Other statistics more accurately explain the life expectancy rate of people living in the early part of the 20th Century. These charts are based on people who actually lived through their childhood years. In 1940, 60.6% of the people who made it to 21 survived to age 65. Of that group of people, the women were expected to live 14.7 years longer and the men to live 13 years longer. So that would give me more hope.

What did people who actually lived to the ripe old age of 65 do back then? Of course, the statistics I found were for men since women didn't work outside of the home after marriage in those days. (They dedicated their lives to housekeeping and raising a family.) But in 1930, fifty-eight percent of men 65 and older were still working on their jobs.

There was no Social Security check coming in the door after a person retired, so people didn't have the option to retire at all. Most men worked until they were physically unable to work because the money was needed for survival. In other words, there were no retirement years to look forward to. Most people worked until they died.

In fact, some companies, railroads among them, started offering the elderly workers pensions because having them around got too dangerous on the job site. For the railroads, mandatory retirement was at age 70 with a pension from the company paid out after that. According to that, I have several more years to work before I can retire. Now I am depressed!

Then came the Depression. That changed things. People lost their jobs way before retirement age. Many older people moved in with their families because they had no other way to cope with the lack of funds.

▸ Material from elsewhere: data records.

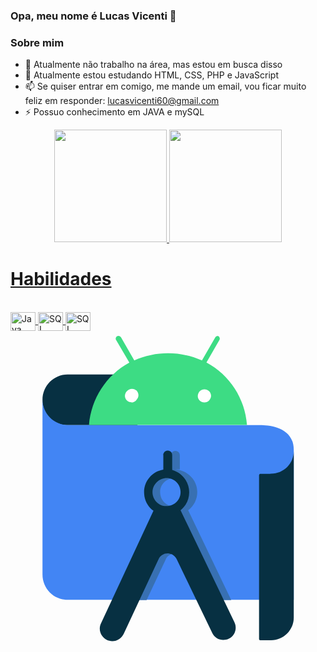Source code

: ### Opa, meu nome é Lucas Vicenti 👋

### Sobre mim


- 🔭 Atualmente não trabalho na área, mas estou em busca disso
- 🌱 Atualmente estou estudando HTML, CSS, PHP e JavaScript
- 📫 Se quiser entrar em comigo, me mande um email, vou ficar muito feliz em responder: lucasvicenti60@gmail.com
- ⚡ Possuo conhecimento em JAVA e mySQL



<div align="center">
  <a href="https://github.com/LucasVicenti12">
  <img height="180em" src="https://github-readme-stats.vercel.app/api?username=LucasVicenti12&show_icons=true&theme=synthwave&include_all_commits=true&count_private=true&border_radius=0px"
       />
  <img height="180em" src="https://github-readme-stats.vercel.app/api/top-langs/?username=LucasVicenti12&layout=compact&langs_count=7&theme=synthwave&border_radius=0px"/>
</div>
  
  <h1>Habilidades</h1>
  <div style="display: inline_block"><br>
  <img align="center" alt="Java" height="30" width="40" src="https://cdn.jsdelivr.net/gh/devicons/devicon/icons/java/java-original.svg" />
  <img align="center" alt="SQL" height="30" width="40" src="https://cdn.jsdelivr.net/gh/devicons/devicon/icons/mysql/mysql-original.svg" />
  <img align="center" alt="SQL" height="30" width="40" src="https://cdn.jsdelivr.net/gh/devicons/devicon/icons/mysql/mysql-original.svg" />
            <svg viewBox="0 0 128 128">
            <path fill="#073042" d="M51.3 17.7H23.2C17.6 17.7 13 22.3 13 28c-.2 5.5 4.2 10.1 9.7 10.3h28.9l-.3-20.6z"></path><path fill="#4285F4" d="M115 109.3H23.2c-5.7 0-10.2-4.6-10.2-10.3V27.9c0 5.7 4.6 10.3 10.2 10.4h76.9s15-1.3 15 10v61z"></path><path fill="#3870B2" d="M72.2 72.9C76.3 69.8 77.1 64 74 60c-1.7-2.2-4.3-3.6-7.1-3.7h.3c.5-.1 1.1-.1 1.6 0v-5.7c0-.7-.3-1.3-.9-1.6-.9-.5-2-.2-2.5.7-.2.3-.3.6-.2 1v5.8c-5 .8-8.5 5.5-7.7 10.6v.1c.4 2.4 1.7 4.6 3.7 6l-16.9 36.2h11l7.8-16.6c.9-2 3.3-2.9 5.4-1.9.8.4 1.5 1.1 1.9 1.9l8.1 16.6h11.2L72.2 72.9zm-5.7-1.6c-3.2 0-5.7-2.6-5.7-5.8 0-3.2 2.6-5.7 5.8-5.6 1.5 0 2.8.6 3.9 1.6 2.3 2.2 2.3 5.8.1 8.1-1 1-2.5 1.7-4.1 1.7z"></path><path fill="#FFF" d="M45.2 22.7h39.4v7.2H45.2v-7.2z"></path><path fill="#073042" d="M63.5 59.8c3.1 0 5.7 2.6 5.6 5.8 0 3.1-2.6 5.7-5.8 5.6-3.1 0-5.6-2.6-5.6-5.7 0-1.5.6-2.9 1.7-4s2.6-1.7 4.1-1.7zm2.2-3.3v-6c0-.7-.3-1.3-.9-1.6-.9-.5-2-.2-2.5.7-.2.3-.3.6-.2 1v5.8c-5 .8-8.5 5.5-7.7 10.6v.1c.4 2.4 1.7 4.6 3.7 6l-21.3 45.7c-.8 1.6-.7 3.6.4 5.1 1.6 2.3 4.7 2.9 7 1.3.8-.5 1.4-1.3 1.8-2.1l14.2-30.4c.9-2 3.3-2.9 5.4-1.9.8.4 1.5 1.1 1.9 1.9L82 122.8c1.2 2.5 4.2 3.5 6.7 2.3 2.5-1.2 3.5-4.2 2.3-6.7L69.1 72.9c4-3.2 4.7-9.1 1.5-13.1-1.2-1.6-2.9-2.7-4.9-3.3"></path><path fill="#3DDC84" d="M78.8 29.1c-1.5 0-2.7-1.1-2.7-2.6 0-.7.3-1.5.8-2 1.1-1 2.7-1 3.8 0 .5.5.8 1.2.8 1.9-.1 1.5-1.2 2.6-2.7 2.7M49.2 29c-1.5 0-2.7-1.2-2.7-2.6 0-.7.3-1.4.8-1.9.9-1.1 2.6-1.3 3.7-.4h.1c1.1 1 1.2 2.7.2 3.8l-.3.4c-.5.5-1.2.8-1.9.8m30.5-16.2l5.3-9.2c.3-.5.1-1.1-.3-1.5-.5-.2-1-.1-1.3.3L77.8 12C69 8.1 59 8.1 50.3 12l-5.4-9.4c-.2-.3-.6-.6-1-.6s-.8.2-1 .6c-.2.3-.2.8 0 1.1l5.4 9.2C38.9 18 32.8 27.6 31.9 38.2h64.2c-.8-10.7-7-20.2-16.4-25.3"></path><path fill="#073042" d="M105.6 58.1h-4.2c-.2.1-.4.3-.4.6v66.5c0 .3.2.5.5.5h4.4c5.1 0 9.2-4.2 9.2-9.2V48.8c0 5.1-4.1 9.2-9.2 9.2h-.3z"></path>
            </svg>
          
  </div>
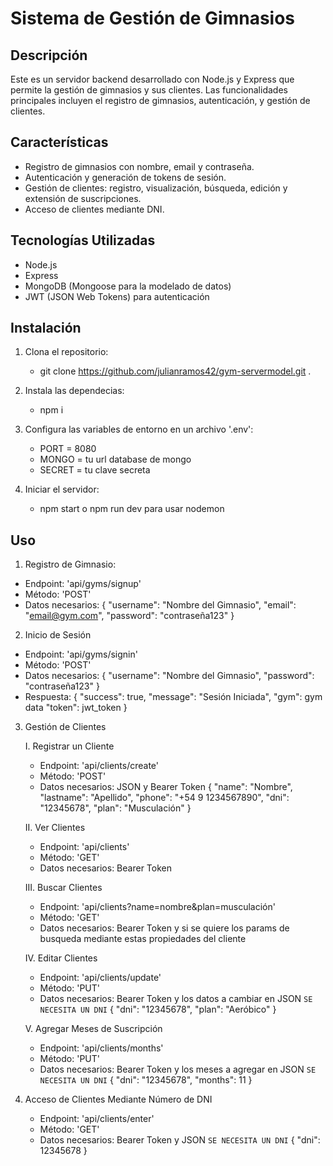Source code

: # Sistema de Gestión de Gimnasios

## Descripción
Este es un servidor backend desarrollado con Node.js y Express que permite la gestión de gimnasios y sus clientes. Las funcionalidades principales incluyen el registro de gimnasios, autenticación, y gestión de clientes.

## Características
- Registro de gimnasios con nombre, email y contraseña.
- Autenticación y generación de tokens de sesión.
- Gestión de clientes: registro, visualización, búsqueda, edición y extensión de suscripciones.
- Acceso de clientes mediante DNI.

## Tecnologías Utilizadas
- Node.js
- Express
- MongoDB (Mongoose para la modelado de datos)
- JWT (JSON Web Tokens) para autenticación

## Instalación
1. Clona el repositorio:
    - git clone https://github.com/julianramos42/gym-servermodel.git .

2. Instala las dependecias:
    - npm i

3. Configura las variables de entorno en un archivo '.env':
    - PORT = 8080
    - MONGO = tu url database de mongo
    - SECRET = tu clave secreta

4. Iniciar el servidor:
    - npm start o npm run dev para usar nodemon

## Uso
1. Registro de Gimnasio:
- Endpoint: 'api/gyms/signup'
- Método: 'POST'
- Datos necesarios:
    {
        "username": "Nombre del Gimnasio",
        "email": "email@gym.com",
        "password": "contraseña123"
    }

2. Inicio de Sesión
- Endpoint: 'api/gyms/signin'
- Método: 'POST'
- Datos necesarios:
    {
        "username": "Nombre del Gimnasio",
        "password": "contraseña123"
    }
- Respuesta:
    {
        "success": true,
        "message": "Sesión Iniciada",
        "gym": gym data
        "token": jwt_token
    }

3. Gestión de Clientes

    I. Registrar un Cliente
    - Endpoint: 'api/clients/create'
    - Método: 'POST'
    - Datos necesarios: JSON y Bearer Token
    {
    	"name": "Nombre",
        "lastname": "Apellido",
        "phone": "+54 9 1234567890",
        "dni": "12345678",
        "plan": "Musculación"
    }

    II. Ver Clientes
    - Endpoint: 'api/clients'
    - Método: 'GET'
    - Datos necesarios: Bearer Token

    III. Buscar Clientes
    - Endpoint: 'api/clients?name=nombre&plan=musculación'
    - Método: 'GET'
    - Datos necesarios: Bearer Token y si se quiere los params de busqueda mediante estas propiedades del cliente

    IV. Editar Clientes
    - Endpoint: 'api/clients/update'
    - Método: 'PUT'
    - Datos necesarios: Bearer Token y los datos a cambiar en JSON `SE NECESITA UN DNI`
    {
        "dni": "12345678",
        "plan": "Aeróbico"
    }

    V. Agregar Meses de Suscripción
    - Endpoint: 'api/clients/months'
    - Método: 'PUT'
    - Datos necesarios: Bearer Token y los meses a agregar en JSON `SE NECESITA UN DNI`
    {
        "dni": "12345678",
        "months": 11
    }

4. Acceso de Clientes Mediante Número de DNI
    - Endpoint: 'api/clients/enter'
    - Método: 'GET'
    - Datos necesarios: Bearer Token y JSON `SE NECESITA UN DNI`
    {
        "dni": 12345678
    }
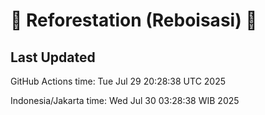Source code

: 
# 🌳 Reforestation (Reboisasi) 🌲

## Last Updated

GitHub Actions time: Tue Jul 29 20:28:38 UTC 2025

Indonesia/Jakarta time: Wed Jul 30 03:28:38 WIB 2025
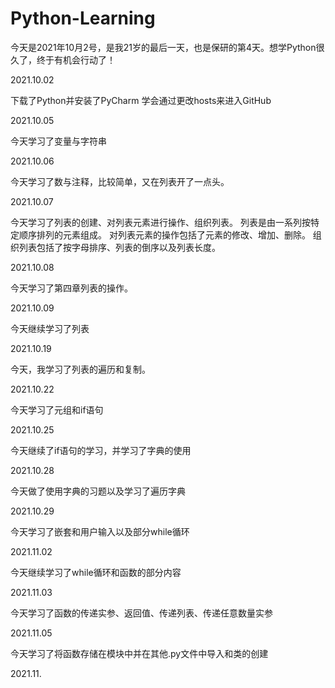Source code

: # Python-Learning
今天是2021年10月2号，是我21岁的最后一天，也是保研的第4天。想学Python很久了，终于有机会行动了！

2021.10.02 

下载了Python并安装了PyCharm
学会通过更改hosts来进入GitHub


2021.10.05 

今天学习了变量与字符串


2021.10.06


今天学习了数与注释，比较简单，又在列表开了一点头。


2021.10.07

今天学习了列表的创建、对列表元素进行操作、组织列表。
列表是由一系列按特定顺序排列的元素组成。
对列表元素的操作包括了元素的修改、增加、删除。
组织列表包括了按字母排序、列表的倒序以及列表长度。


2021.10.08

今天学习了第四章列表的操作。


2021.10.09

今天继续学习了列表


2021.10.19

今天，我学习了列表的遍历和复制。


2021.10.22

今天学习了元组和if语句


2021.10.25

今天继续了if语句的学习，并学习了字典的使用


2021.10.28

今天做了使用字典的习题以及学习了遍历字典


2021.10.29

今天学习了嵌套和用户输入以及部分while循环


2021.11.02

今天继续学习了while循环和函数的部分内容


2021.11.03

今天学习了函数的传递实参、返回值、传递列表、传递任意数量实参


2021.11.05

今天学习了将函数存储在模块中并在其他.py文件中导入和类的创建


2021.11.

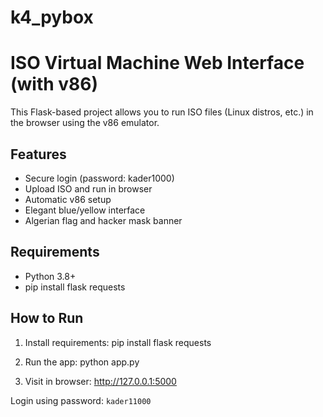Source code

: # k4_pybox
# ISO Virtual Machine Web Interface (with v86)
This Flask-based project allows you to run ISO files (Linux distros, etc.) in the browser using the v86 emulator.

## Features
- Secure login (password: kader1000)
- Upload ISO and run in browser
- Automatic v86 setup
- Elegant blue/yellow interface
- Algerian flag and hacker mask banner

## Requirements
- Python 3.8+
- pip install flask requests

## How to Run
1. Install requirements:
   pip install flask requests

2. Run the app:
   python app.py

3. Visit in browser:
   http://127.0.0.1:5000

Login using password: `kader11000`
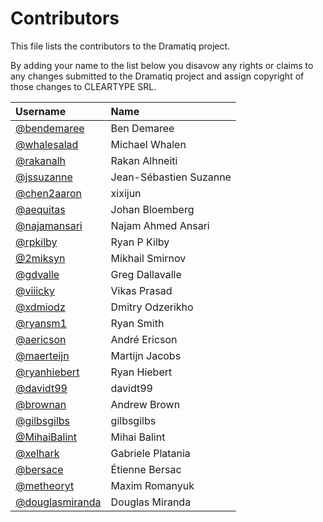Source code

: # Contributors

This file lists the contributors to the Dramatiq project.

By adding your name to the list below you disavow any rights or claims
to any changes submitted to the Dramatiq project and assign copyright
of those changes to CLEARTYPE SRL.

| Username                                             | Name                   |
| :-------                                             | :---                   |
| [@bendemaree](https://github.com/bendemaree)         | Ben Demaree            |
| [@whalesalad](https://github.com/whalesalad)         | Michael Whalen         |
| [@rakanalh](https://github.com/rakanalh)             | Rakan Alhneiti         |
| [@jssuzanne](https://github.com/jssuzanne)           | Jean-Sébastien Suzanne |
| [@chen2aaron](https://github.com/chen2aaron)         | xixijun                |
| [@aequitas](https://github.com/aequitas)             | Johan Bloemberg        |
| [@najamansari](https://github.com/najamansari)       | Najam Ahmed Ansari     |
| [@rpkilby](https://github.com/rpkilby)               | Ryan P Kilby           |
| [@2miksyn](https://github.com/2miksyn)               | Mikhail Smirnov        |
| [@gdvalle](https://github.com/gdvalle)               | Greg Dallavalle        |
| [@viiicky](https://github.com/viiicky)               | Vikas Prasad           |
| [@xdmiodz](https://github.com/xdmiodz)               | Dmitry Odzerikho       |
| [@ryansm1](https://github.com/ryansm1)               | Ryan Smith             |
| [@aericson](https://github.com/aericson)             | André Ericson          |
| [@maerteijn](https://github.com/maerteijn)           | Martijn Jacobs         |
| [@ryanhiebert](https://github.com/ryanhiebert)       | Ryan Hiebert           |
| [@davidt99](https://github.com/davidt99)             | davidt99               |
| [@brownan](https://github.com/brownan)               | Andrew Brown           |
| [@gilbsgilbs](https://github.com/gilbsgilbs)         | gilbsgilbs             |
| [@MihaiBalint](https://github.com/MihaiBalint)       | Mihai Balint           |
| [@xelhark](https://github.com/xelhark)               | Gabriele Platania      |
| [@bersace](https://github.com/bersace)               | Étienne Bersac         |
| [@metheoryt](https://github.com/metheoryt)           | Maxim Romanyuk         |
| [@douglasmiranda](https://github.com/douglasmiranda) | Douglas Miranda        |
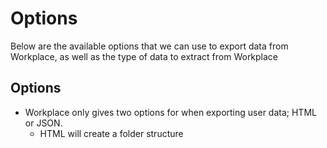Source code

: # Options

Below are the available options that we can use to export data from Workplace, as well as the type of data to extract from Workplace

## Options
* Workplace only gives two options for when exporting user data; HTML or JSON.
	* HTML will create a folder structure 

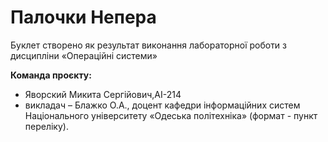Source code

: 
# Палочки Непера
Буклет створено як результат виконання лабораторної роботи з дисципліни
«Операційні системи»

**Команда проєкту:**
+ Яворский Микита Сергiйович,АI-214
+ викладач – Блажко О.А., доцент кафедри інформаційних систем Національного
 університету «Одеська політехніка» (формат - пункт переліку).
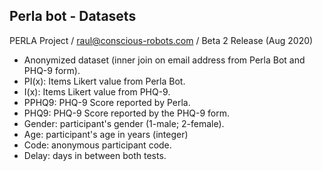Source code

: ## Perla bot - Datasets
PERLA Project / raul@conscious-robots.com / Beta 2 Release (Aug 2020)

- Anonymized dataset (inner join on email address from Perla Bot and PHQ-9 form). 
- PI(x): Items Likert value from Perla Bot. 
- I(x): Items Likert value from PHQ-9. 
- PPHQ9: PHQ-9 Score reported by Perla. 
- PHQ9: PHQ-9 Score reported by the PHQ-9 form. 
- Gender: participant's gender (1-male; 2-female). 
- Age: participant's age in years (integer)
- Code: anonymous participant code. 
- Delay: days in between both tests. 
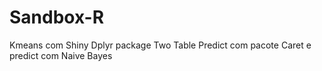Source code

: # Sandbox-R

Kmeans com Shiny 
Dplyr package
Two Table 
Predict com pacote Caret e predict com Naive Bayes 
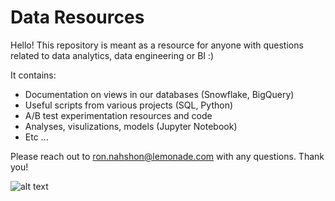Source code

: # Data Resources

Hello! This repository is meant as a resource for anyone with questions related to data analytics, data engineering or BI :) 

It contains:

- Documentation on views in our databases (Snowflake, BigQuery)
- Useful scripts from various projects (SQL, Python)
- A/B test experimentation resources and code
- Analyses, visulizations, models (Jupyter Notebook)
- Etc ...

Please reach out to ron.nahshon@lemonade.com with any questions. Thank you!

![alt text](https://www.insurancescored.com/wp-content/uploads/2018/08/lemonade1.png.png)
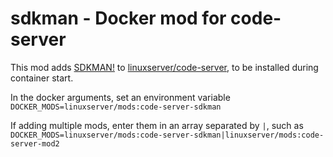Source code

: # sdkman - Docker mod for code-server

This mod adds [SDKMAN!](https://sdkman.io/) to [linuxserver/code-server](https://github.com/linuxserver/docker-code-server), to be installed during container start.

In the docker arguments, set an environment variable `DOCKER_MODS=linuxserver/mods:code-server-sdkman`

If adding multiple mods, enter them in an array separated by `|`, such as `DOCKER_MODS=linuxserver/mods:code-server-sdkman|linuxserver/mods:code-server-mod2`
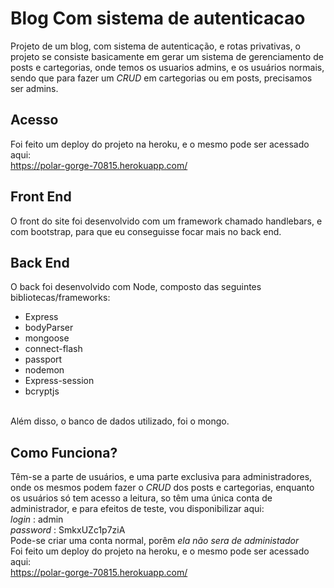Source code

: # Blog Com sistema de autenticacao
 Projeto de um blog, com sistema de autenticação, e rotas privativas, o projeto se consiste basicamente
 em gerar um sistema de gerenciamento de posts e cartegorias, onde temos os usuarios admins, e os
 usuários normais, sendo que para fazer um *CRUD* em cartegorias ou em posts, precisamos ser
 admins.
 <br/>
## Acesso
 Foi feito um deploy do projeto na heroku, e o mesmo pode ser acessado aqui:
<br/>
https://polar-gorge-70815.herokuapp.com/

 ## Front End
 O front do site foi desenvolvido com um framework chamado handlebars, e com bootstrap, para que
 eu conseguisse focar mais no back end.

 ## Back End
 O back foi desenvolvido com Node, composto das seguintes bibliotecas/frameworks:
  * Express
  * bodyParser
  * mongoose
  * connect-flash
  * passport
  * nodemon
  * Express-session
  * bcryptjs
  <br/>
Além disso, o banco de dados utilizado, foi o mongo.

## Como Funciona?
Têm-se a parte de usuários, e uma parte exclusiva para administradores, onde os mesmos podem
fazer o *CRUD* dos posts e cartegorias, enquanto os usuários só tem acesso a leitura, so têm
uma única conta de administrador, e para efeitos de teste, vou disponibilizar aqui:
<br/>
*login* : admin
<br/>
*password* : SmkxUZc1p7ziA
<br/>
Pode-se criar uma conta normal, porêm *ela não sera de administador*
<br/>
Foi feito um deploy do projeto na heroku, e o mesmo pode ser acessado aqui:
<br/>
https://polar-gorge-70815.herokuapp.com/
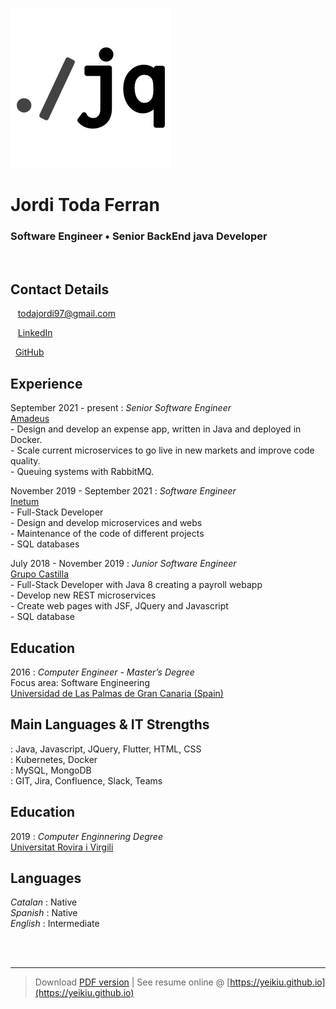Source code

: <title> Jordi Toda Ferran resume </title>

![](src/logo.png)

# Jordi Toda Ferran

### Software Engineer • Senior BackEnd java Developer

<br />

Contact Details
---------
<span class="fas fa-envelope fa-lg"></span>&nbsp;&nbsp;&nbsp;<a href="mailto:todajordi97@gmail.com">todajordi97@gmail.com</a>

<span class="fab fa-linkedin fa-lg"></span>&nbsp;&nbsp;&nbsp;[LinkedIn](https://www.linkedin.com/in/jordi-toda-5a5a91183/)

<span class="fab fa-github fa-lg"></span>&nbsp;&nbsp;[GitHub](https://github.com/jorditoda/)


Experience
----------
September 2021 - present
: 	*Senior Software Engineer*  
	[Amadeus](https://amadeus.com/)  
	- Design and develop an expense app, written in Java and deployed in Docker.<br />
	- Scale current microservices to go live in new markets and improve code quality.<br />
	- Queuing systems with RabbitMQ.<br />

November 2019 - September 2021
: 	*Software Engineer*  
	[Inetum](https://www.inetum.com/)  
	- Full-Stack Developer<br />
	- Design and develop microservices and webs<br />
	- Maintenance of the code of different projects<br />
	- SQL databases<br />

July 2018 - November 2019
:	*Junior Software Engineer*  
	[Grupo Castilla](https://www.grupocastilla.es/)  
	- Full-Stack Developer with Java 8 creating a payroll webapp<br />
	- Develop new REST microservices<br />
	- Create web pages with JSF, JQuery and Javascript<br />
	- SQL database<br />


<div class="page-break"></div>

Education
---------
2016
:	*Computer Engineer - Master’s Degree*  
	Focus area: Software Engineering  
	[Universidad de Las Palmas de Gran Canaria (Spain)](https://ulpgc.es)  
	
Main Languages & IT Strengths
------------
<span class="fas fa-code fa-lg">
:	Java, Javascript, JQuery, Flutter, HTML, CSS<br />

<span class="fas fa-server fa-lg">
:	Kubernetes, Docker<br />

<span class="fas fa-database fa-lg">
:	MySQL, MongoDB<br />

<span class="fas fa-globe-americas fa-lg">
:	GIT, Jira, Confluence, Slack, Teams<br />

Education
---------
2019
:	*Computer Enginnering Degree*<br />
[Universitat Rovira i Virgili](https://www.urv.cat)

Languages
---------
*Catalan*
:	Native<br />
*Spanish*
:	Native<br />
*English*
:	Intermediate<br />

<br /><br />

------
> Download [PDF version](https://yeikiu.github.io/resume.pdf) | See resume online @ [https://yeikiu.github.io](https://yeikiu.github.io)
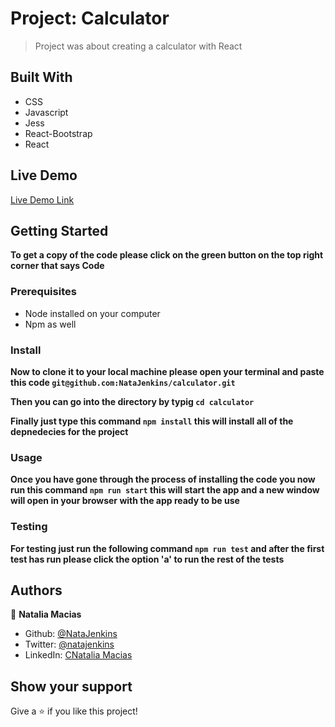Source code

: # Project: Calculator

> Project was about creating a calculator with React

<!-- > ![screenshot](./app_screenshot.png) -->

## Built With

- CSS
- Javascript
- Jess
- React-Bootstrap
- React

## Live Demo

[Live Demo Link](https://calculator-nat.herokuapp.com/)

## Getting Started

**To get a copy of the code please click on the green button on the top right corner that says Code**

### Prerequisites

- Node installed on your computer
- Npm as well

### Install

**Now to clone it to your local machine please open your terminal and paste this code `git@github.com:NataJenkins/calculator.git`**

**Then you can go into the directory by typig `cd calculator `**

**Finally just type this command `npm install` this will install all of the depnedecies for the project**

### Usage

**Once you have gone through the process of installing the code you now run this command `npm run start` this will start the app and a new window will open in your browser with the app ready to be use**

### Testing

**For testing just run the following command `npm run test` and after the first test has run please click the option 'a' to run the rest of the tests**

## Authors

👤 **Natalia Macias**

- Github: [@NataJenkins](https://github.com/NataJenkins)
- Twitter: [@natajenkins](https://twitter.com/NataJenkins)
- LinkedIn: [CNatalia Macias](https://www.linkedin.com/in/natalia-macias96/)

## Show your support

Give a ⭐️ if you like this project!
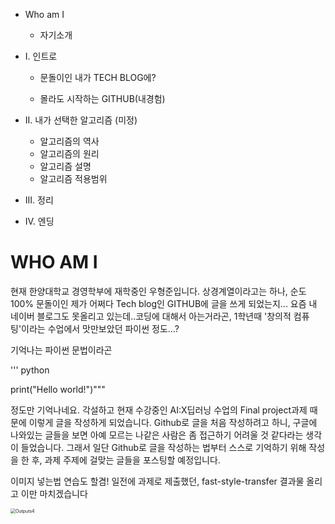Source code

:- Who am I

  - 자기소개

- I. 인트로

  - 문돌이인 내가 TECH BLOG에?

  - 몰라도 시작하는 GITHUB(내경험)

- II. 내가 선택한 알고리즘 (미정)
  - 알고리즘의 역사
  - 알고리즘의 원리
  - 알고리즘 설명
  - 알고리즘 적용범위 
- III. 정리
- IV. 엔딩



#  WHO AM I



현재 한양대학교 경영학부에 재학중인 우형준입니다.  상경계열이라고는 하나, 순도 100% 문돌이인 제가 어쩌다 Tech blog인 GITHUB에 글을 쓰게 되었는지... 요즘 내 네이버 블로그도 못올리고 있는데..코딩에 대해서 아는거라곤, 1학년때  '창의적 컴퓨팅'이라는 수업에서 맛만보았던 파이썬 정도...? 

기억나는 파이썬 문법이라곤 

''' python

print("Hello world!")"""

정도만 기억나네요. 각설하고 현재 수강중인 AI:X딥러닝 수업의 Final project과제 때문에 이렇게 글을 작성하게 되었습니다. Github로 글을 처음 작성하려고 하니, 구글에 나와있는 글들을 보면 아예 모르는 나같은 사람은 좀 접근하기 어려울 것 같다라는 생각이 들었습니다. 그래서 일단 Github로 글을 작성하는 법부터 스스로 기억하기 위해 작성을 한 후, 과제 주제에 걸맞는 글들을 포스팅할 예정입니다. 



이미지 넣는법 연습도 할겸! 일전에 과제로 제출했던, fast-style-transfer 결과물 올리고 이만 마치겠습니다



<img src="C:\Python39\fast-style-transfer-master\Outputs4.jpg" alt="Outputs4" style="zoom:50%;" />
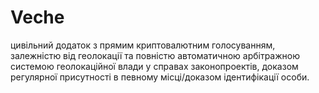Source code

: # Veche
цивільний додаток з прямим криптовалютним голосуванням, залежністю від геолокації та повністю автоматичною арбітражною системою геолокаційної влади у справах законопроектів, доказом регулярної присутності в певному місці/доказом ідентифікації особи.
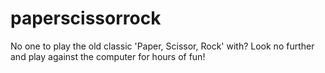 # paperscissorrock
No one to play the old classic 'Paper, Scissor, Rock' with? Look no further and play against the computer for hours of fun!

When the elderly didn't have families to support them they had to move to the county poor house. There the elderly and infirm were institutionalized by the government and housed until they died. If they were physically able, the men participated in the farm work growing food for the people living in these institutions. The women were assigned to housekeeping duties until they couldn't manage it anymore. By all accounts that I saw, this was an awful situation to find yourself.

That was a big reason the government had to get involved in support of older people. By 1935 the government created a program called Old Age Assistance(OAA), which gave every man and woman $20.00 per month, matched by state funds. These funds helped the elderly stay in their own homes longer. OAA prohibited money to be paid to public institutions, including the poor houses. That was a way to get the poor houses closed down.

If the elderly were not able to care for themselves at home any longer, the $40.00 per month could be used toward their support in a group home setting. This was the birth of the "old folks home". These for-profit facilities sprung up quickly to accommodate the large number of elderly needing a place to live and not able to care for themselves. The OAA recipients were paid in cash, which was in short supply during the 30s, so people were eager to use unneeded bedrooms in their homes for that purpose and established these needed nursing homes to house the elderly.

And of course, we all know about the other program - Social Security - that started up in 1942. Social Security payments eventually took the place of OAA payments. Since that time the plight of elderly has improved dramatically.

After doing all this research of the elderly during the 1930s, I'm feeling much better about my age. Sixty three isn't old at all! In fact, I'll probably go out after I retire and kick up my heels to celebrate how young I am. Have a great week!

Information taken from several websites including: Economic History of Retirement in the United States and Elder Web


  1. Interesting that the overall mortality was affected by infant mortality. That explains why so many people lived to a ripe old age in previous centuries when they supposedly should be long dead.

    1. Yes, I thought that was interesting also. Makes sense since so many babies and children died.